In this talk, we consider empirical likelihood methodology for irregularly spaced spatial data in the frequency domain. The main result of the paper shows that upto a suitable (and nonstandard) scaling, Wilk’s phenomenon holds for the logarithm of the empirical likelihood ratio in the sense that it is asymptotically distribution free and has a chi-squared limit. As a result, the proposed spatial FDEL method can be used to build nonparametric, asymptotically correct confidence regions and tests for a class spectral parameters that are defined through spectral estimating equations. A major advantage of the method is that unlike the more common studentization approach, it does not require explicit estimation of the standard error, which itself is a difficult problem due to intricate interactions among several unknown quantities, including the spectral density of the spatial process, the spatial sampling density and the spatial asymptotic structure. Applications of the methodology to some important inference problems for spatial data are given. Joint work with Soutir Bandyopadhyay and Dan Nordman.

- Th, Oct 6th, Harry Crane (Rutgers University),
*The edge exchangeable framework for network modeling*.

Most of the statistical networks literature focuses on theory and methods for inference for data from one of a few default models. For several reasons, these default models, e.g., stochastic blockmodels and graphon models, fail to possess basic statistical properties, raising questions about the soundness of inferences based on these models. I will outline a general framework that clarifies the major issues of statistical network modeling and lends some insight for resolving them. Within this framework, I introduce the class of edge exchangeable network models, which addresses the longstanding problem of modeling sparse network structures in a way the permits sound inference. This is joint work with Walter Dempsey, U. Michigan.

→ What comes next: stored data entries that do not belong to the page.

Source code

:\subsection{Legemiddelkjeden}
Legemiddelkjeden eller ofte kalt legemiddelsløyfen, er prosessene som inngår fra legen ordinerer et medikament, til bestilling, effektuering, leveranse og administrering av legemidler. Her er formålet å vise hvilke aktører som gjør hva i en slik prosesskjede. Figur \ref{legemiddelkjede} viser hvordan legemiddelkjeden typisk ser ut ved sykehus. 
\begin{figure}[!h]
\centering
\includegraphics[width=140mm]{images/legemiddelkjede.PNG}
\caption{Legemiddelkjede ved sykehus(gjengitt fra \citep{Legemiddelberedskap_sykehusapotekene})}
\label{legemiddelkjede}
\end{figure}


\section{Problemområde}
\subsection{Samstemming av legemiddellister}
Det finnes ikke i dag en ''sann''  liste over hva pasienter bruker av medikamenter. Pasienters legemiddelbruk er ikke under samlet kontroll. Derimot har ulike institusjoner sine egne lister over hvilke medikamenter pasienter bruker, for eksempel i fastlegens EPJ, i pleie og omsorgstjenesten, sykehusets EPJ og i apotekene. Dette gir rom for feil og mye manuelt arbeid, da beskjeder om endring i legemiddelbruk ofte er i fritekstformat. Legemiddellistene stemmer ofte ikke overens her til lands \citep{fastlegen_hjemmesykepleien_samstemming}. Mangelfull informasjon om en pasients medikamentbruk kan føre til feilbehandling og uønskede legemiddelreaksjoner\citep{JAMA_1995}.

- Fr, Oct 13th, Kung-Sik Chang (University of Iowa),
*Inference for threshold diffusions*.

The threshold diffusion model assumes the underlying diffusion process to have a piece-wise linear drift term and a piece-wise smooth diffusion term, which is useful for analyzing nonlinear continuous-time processes. In practice, the functional form of the diffusion term is often unknown. We develop a quasi-likelihood approach for testing and estimating a threshold diffusion model, by employing a constant working diffusion term, which amounts to a least squares approach. Large-sample properties of the proposed methods are derived under mild regularity conditions. Unlike the discrete-time case, the threshold estimate admits a closed-form asymptotic distribution. We apply the threshold model to examine the nonlinearity in the term structure of a long time series of US interest rates.

- Th, Oct 20th, Han Liang Gan (Northwestern),
*Dirichlet approximation of genetic drift models*.

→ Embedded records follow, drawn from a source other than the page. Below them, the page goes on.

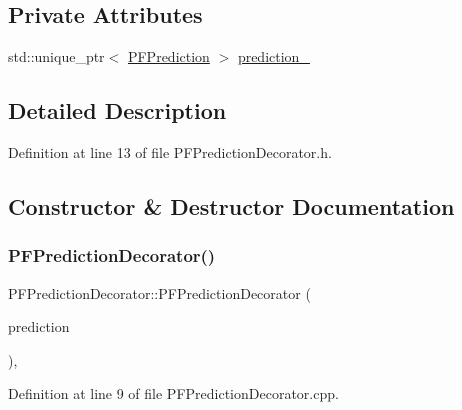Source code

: \subsection*{Private Attributes}
\begin{DoxyCompactItemize}
\item 
std\+::unique\+\_\+ptr$<$ \mbox{\hyperlink{classbfl_1_1PFPrediction}{P\+F\+Prediction}} $>$ \mbox{\hyperlink{classbfl_1_1PFPredictionDecorator_a95f122f6fb7e69c436ae221c40d1c515}{prediction\+\_\+}}
\end{DoxyCompactItemize}


\subsection{Detailed Description}


Definition at line 13 of file P\+F\+Prediction\+Decorator.\+h.



\subsection{Constructor \& Destructor Documentation}
\mbox{\label{classbfl_1_1PFPredictionDecorator_ab2b0e6cdba28a84750be81633a1a0d17}} 
\subsubsection{\texorpdfstring{P\+F\+Prediction\+Decorator()}{PFPredictionDecorator()}\hspace{0.1cm}{\footnotesize\ttfamily [1/2]}}
{\footnotesize\ttfamily P\+F\+Prediction\+Decorator\+::\+P\+F\+Prediction\+Decorator (\begin{DoxyParamCaption}\item[{std\+::unique\+\_\+ptr$<$ \mbox{\hyperlink{classbfl_1_1PFPrediction}{P\+F\+Prediction}} $>$}]{prediction }\end{DoxyParamCaption})\hspace{0.3cm}{\ttfamily [protected]}, {\ttfamily [noexcept]}}



Definition at line 9 of file P\+F\+Prediction\+Decorator.\+cpp.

Abstract: A genetic drift model studies how gene variants and their frequencies evolve in time. However, even for a relatively innocuous looking model, the exact distribution is often intractable. As a result, approximate distributions may be useful. The Dirichlet distribution takes values in K dimensional space where the sum of the entries is equal to 1. This makes it a natural candidate for the approximation of genetic drift models. In this talk we will discuss various genetic drift models (such as the Wright-Fisher model), their approximating Dirichlet distributions, and calculate explicit error bounds for the approximations. If time permits we will cover the Stein's method framework used to derive the results and offer some insights regarding their derivation.

- Th, Nov 3rd, David Degras (UMass Boston),
*A high dimensional group fused lasso*.

Group fused lasso (GFL) is a powerful approach to sparse linear regression problems subject to structural constraints. It is widely used in machine learning, signal processing, and bioinformatics for tasks such as prediction, signal recovery, segmentation, and change point detection. From a computational perspective, GFL is a nonsmooth convex optimization problem that can be solved by off-the-shelf methods such as proximal algorithms and subgradient methods. In high dimension however, these methods require intensive computations and may only approximately enforce structural constraints. To address these concerns, I present a new GFL method that combines block coordinate descent, which is fast but has no convergence guarantees, with subgradient descent, which is slower but provably converges to a global solution. The proposed method is compared to the state of the art in a numerical experiment. It is also applied to resting-state fMRI data to investigate dynamic brain connectivity. Open questions of parameter selection and statistical inference are set forth.

- Th, Nov 17th, Aidong Ding (Northeastern),
*A robust-equitable dependence measure for feature selection*.

Dependence measure plays an important role in filter-based feature selection. To correctly identify important features with complex relationship in large data sets, we like the measure to be equitable (Reshef et al. Science, 2011): treating all types of functional relationships, linear and nonlinear, equally. We provides a theoretical treatment of equitability, including the self-equitability definition (Kinney and Atwal, PNAS 2014) and a new robust-equitablity definition. The robust copula dependence (RCD) measure based on L1-distance of copula density is shown to be equitable under all equitability definitions. We also provide theoretical justification that RCD can be fundamentally easier to estimate than mutual information (MI), the recommended self-equitable measure in Kinney and Atwal. Numerical examples, on synthetic data sets and real data sets illustrate the effect of equitability in feature ranking and selection. Particularly, selection based on RCD can be more robust to varying sample size than selection through MI and other measures.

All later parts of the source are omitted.